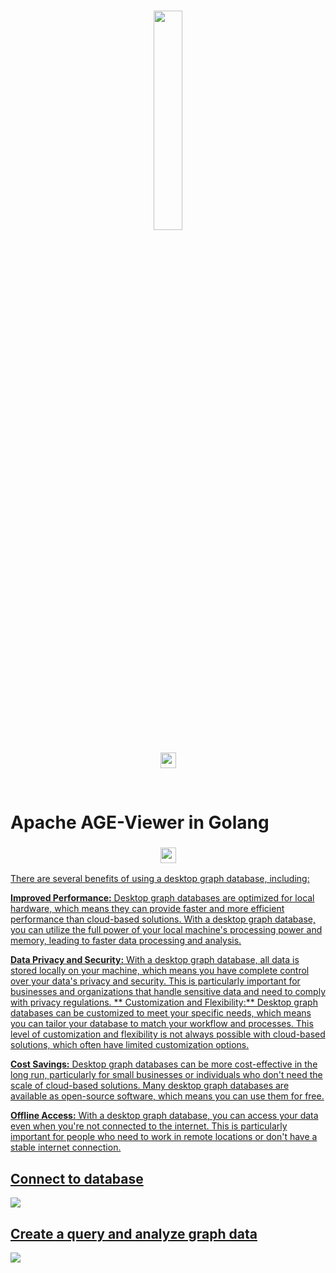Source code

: <br>

<p align="center">
     <img src="https://age.apache.org/age-manual/master/_static/logo.png" width="30%" height="30%">
<br>


</br>
<img src="https://img.shields.io/badge/Viewer-in%20GO-green"" height="25" height="30% alt="Apache AGE">
</p>
<br>

# Apache AGE-Viewer in Golang

<h3 align="center">
    <a href="https://age.apache.org/age-manual/master/_static/logo.png" target="_blank">
        <img src="https://age.apache.org/age-manual/master/_static/logo.png"" height="25" height="30% alt="Apache AGE">
</h3>
<p>
There are several benefits of using a desktop graph database, including:

**Improved Performance:** Desktop graph databases are optimized for local hardware, which means they can provide faster and more efficient performance than cloud-based solutions. With a desktop graph database, you can utilize the full power of your local machine's processing power and memory, leading to faster data processing and analysis.

**Data Privacy and Security:** With a desktop graph database, all data is stored locally on your machine, which means you have complete control over your data's privacy and security. This is particularly important for businesses and organizations that handle sensitive data and need to comply with privacy regulations.
**
Customization and Flexibility:** Desktop graph databases can be customized to meet your specific needs, which means you can tailor your database to match your workflow and processes. This level of customization and flexibility is not always possible with cloud-based solutions, which often have limited customization options.

**Cost Savings:** Desktop graph databases can be more cost-effective in the long run, particularly for small businesses or individuals who don't need the scale of cloud-based solutions. Many desktop graph databases are available as open-source software, which means you can use them for free.

**Offline Access:** With a desktop graph database, you can access your data even when you're not connected to the internet. This is particularly important for people who need to work in remote locations or don't have a stable internet connection.
</p>
<h2>Connect to database</h2>
<img src="https://user-images.githubusercontent.com/67288224/217324853-2755019a-bb3a-435d-8eb5-c48fc18df9ce.png"/>
<h2>Create a query and analyze graph data</h2>
<img src="https://user-images.githubusercontent.com/67288224/217334417-ff6e51ce-de51-46d5-bf32-098974967e33.gif"/>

■ Work order: Exactly as they stand, set down the lines from the start of the material through the line with "There are several", both ends included, omitting the pictures.

■ Solution to the problem:
Source code

: <br>

<p align="center">
     <img src="https://age.apache.org/age-manual/master/_static/logo.png" width="30%" height="30%">
<br>


</br>
<img src="https://img.shields.io/badge/Viewer-in%20GO-green"" height="25" height="30% alt="Apache AGE">
</p>
<br>

# Apache AGE-Viewer in Golang

<h3 align="center">
    <a href="https://age.apache.org/age-manual/master/_static/logo.png" target="_blank">
        <img src="https://age.apache.org/age-manual/master/_static/logo.png"" height="25" height="30% alt="Apache AGE">
</h3>
<p>
There are several benefits of using a desktop graph database, including:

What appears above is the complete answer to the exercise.